* _PROMPT_
Among the lines of data below, reproduce only those from the one with "导入另一个chtl文件之中的自定义变量组" through the one with "导入另一个chtl文件之中的变量组模板", exactly as they stand, both ends included.

Dataset entries
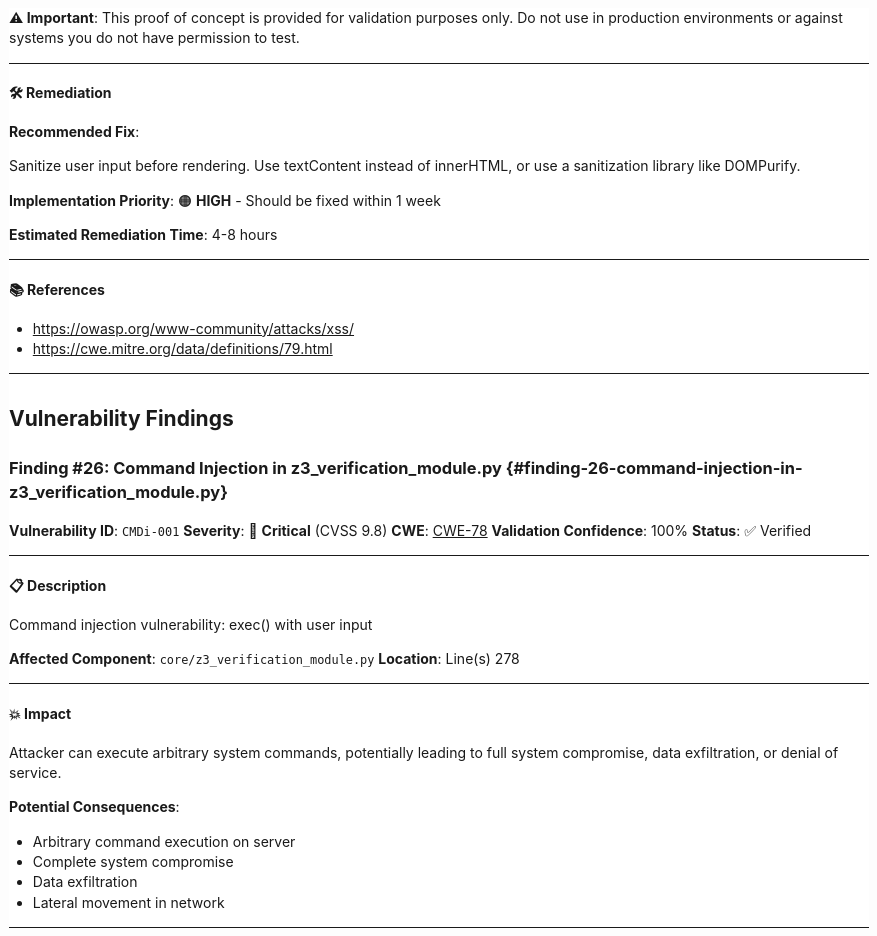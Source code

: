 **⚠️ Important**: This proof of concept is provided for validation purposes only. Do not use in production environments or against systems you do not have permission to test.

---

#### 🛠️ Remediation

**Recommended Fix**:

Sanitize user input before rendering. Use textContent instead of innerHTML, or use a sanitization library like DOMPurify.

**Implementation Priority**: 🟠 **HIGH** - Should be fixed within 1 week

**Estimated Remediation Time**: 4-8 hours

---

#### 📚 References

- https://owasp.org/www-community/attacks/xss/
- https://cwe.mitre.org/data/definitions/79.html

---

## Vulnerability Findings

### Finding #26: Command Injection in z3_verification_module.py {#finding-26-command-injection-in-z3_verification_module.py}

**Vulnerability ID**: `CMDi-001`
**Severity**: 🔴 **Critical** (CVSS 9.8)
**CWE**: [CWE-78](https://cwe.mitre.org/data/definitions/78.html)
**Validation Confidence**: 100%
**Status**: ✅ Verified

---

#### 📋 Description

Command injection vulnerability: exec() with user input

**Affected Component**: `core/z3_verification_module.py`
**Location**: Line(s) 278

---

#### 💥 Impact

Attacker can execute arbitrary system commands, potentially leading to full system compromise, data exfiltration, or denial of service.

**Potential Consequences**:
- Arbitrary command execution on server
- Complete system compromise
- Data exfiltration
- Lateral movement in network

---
--
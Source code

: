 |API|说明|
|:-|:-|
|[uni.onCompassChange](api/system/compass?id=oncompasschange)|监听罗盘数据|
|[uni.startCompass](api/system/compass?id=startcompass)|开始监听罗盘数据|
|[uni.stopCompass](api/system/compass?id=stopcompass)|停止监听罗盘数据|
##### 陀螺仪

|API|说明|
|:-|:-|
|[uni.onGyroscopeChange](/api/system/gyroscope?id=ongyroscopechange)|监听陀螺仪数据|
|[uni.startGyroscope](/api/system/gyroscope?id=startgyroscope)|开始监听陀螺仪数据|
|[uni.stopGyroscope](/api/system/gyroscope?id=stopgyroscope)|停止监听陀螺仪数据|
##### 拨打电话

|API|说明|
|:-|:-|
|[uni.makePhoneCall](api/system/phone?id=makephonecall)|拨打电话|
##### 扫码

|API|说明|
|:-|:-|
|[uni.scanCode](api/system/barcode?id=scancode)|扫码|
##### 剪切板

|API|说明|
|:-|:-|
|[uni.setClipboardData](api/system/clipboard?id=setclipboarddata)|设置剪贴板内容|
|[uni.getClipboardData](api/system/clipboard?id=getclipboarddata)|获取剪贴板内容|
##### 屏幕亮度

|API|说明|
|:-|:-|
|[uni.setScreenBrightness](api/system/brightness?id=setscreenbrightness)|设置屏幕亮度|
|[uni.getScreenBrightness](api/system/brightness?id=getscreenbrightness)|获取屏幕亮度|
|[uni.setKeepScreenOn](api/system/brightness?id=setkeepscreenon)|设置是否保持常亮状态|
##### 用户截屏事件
--
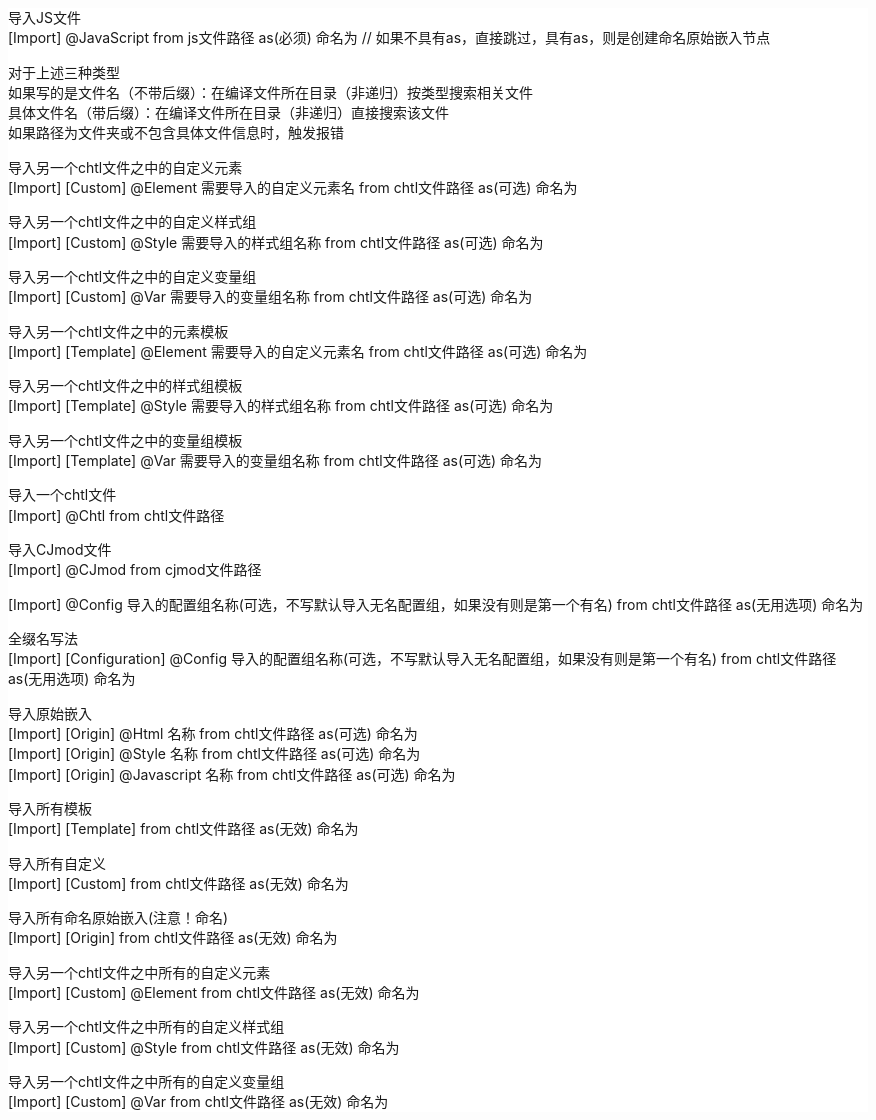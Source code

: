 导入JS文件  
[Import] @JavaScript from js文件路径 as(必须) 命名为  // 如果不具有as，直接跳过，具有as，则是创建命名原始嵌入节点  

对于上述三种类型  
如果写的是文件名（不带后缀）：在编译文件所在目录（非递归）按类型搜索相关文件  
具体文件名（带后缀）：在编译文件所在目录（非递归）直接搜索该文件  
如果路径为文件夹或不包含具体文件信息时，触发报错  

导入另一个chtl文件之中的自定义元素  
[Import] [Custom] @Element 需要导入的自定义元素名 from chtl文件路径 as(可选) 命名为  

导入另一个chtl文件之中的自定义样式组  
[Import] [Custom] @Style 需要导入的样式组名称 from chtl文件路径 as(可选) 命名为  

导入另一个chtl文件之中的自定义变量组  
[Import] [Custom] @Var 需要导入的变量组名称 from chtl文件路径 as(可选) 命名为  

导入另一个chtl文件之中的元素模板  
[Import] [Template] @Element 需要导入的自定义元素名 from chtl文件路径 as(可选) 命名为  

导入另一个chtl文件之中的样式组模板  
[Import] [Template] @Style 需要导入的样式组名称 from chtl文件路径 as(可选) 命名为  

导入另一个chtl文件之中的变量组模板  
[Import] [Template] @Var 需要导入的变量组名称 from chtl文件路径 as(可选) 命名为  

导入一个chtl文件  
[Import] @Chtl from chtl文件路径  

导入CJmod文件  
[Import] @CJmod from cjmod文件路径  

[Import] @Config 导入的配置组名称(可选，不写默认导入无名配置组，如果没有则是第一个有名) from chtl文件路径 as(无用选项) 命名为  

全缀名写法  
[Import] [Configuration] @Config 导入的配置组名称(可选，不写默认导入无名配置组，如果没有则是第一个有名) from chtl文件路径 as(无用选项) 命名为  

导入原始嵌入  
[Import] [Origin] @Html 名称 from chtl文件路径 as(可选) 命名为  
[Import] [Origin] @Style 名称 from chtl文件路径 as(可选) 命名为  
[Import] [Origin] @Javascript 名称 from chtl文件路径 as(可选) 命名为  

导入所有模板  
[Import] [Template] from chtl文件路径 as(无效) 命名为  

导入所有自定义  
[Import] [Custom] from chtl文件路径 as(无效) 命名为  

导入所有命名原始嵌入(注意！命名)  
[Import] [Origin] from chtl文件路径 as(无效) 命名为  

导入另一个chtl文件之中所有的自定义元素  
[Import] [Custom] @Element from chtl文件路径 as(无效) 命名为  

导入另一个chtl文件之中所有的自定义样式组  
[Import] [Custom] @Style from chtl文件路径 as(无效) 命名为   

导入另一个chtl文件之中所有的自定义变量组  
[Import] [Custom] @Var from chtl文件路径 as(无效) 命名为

* _RESPONSE_
导入另一个chtl文件之中的自定义变量组  
[Import] [Custom] @Var 需要导入的变量组名称 from chtl文件路径 as(可选) 命名为  

导入另一个chtl文件之中的元素模板  
[Import] [Template] @Element 需要导入的自定义元素名 from chtl文件路径 as(可选) 命名为  

导入另一个chtl文件之中的样式组模板  
[Import] [Template] @Style 需要导入的样式组名称 from chtl文件路径 as(可选) 命名为  

导入另一个chtl文件之中的变量组模板  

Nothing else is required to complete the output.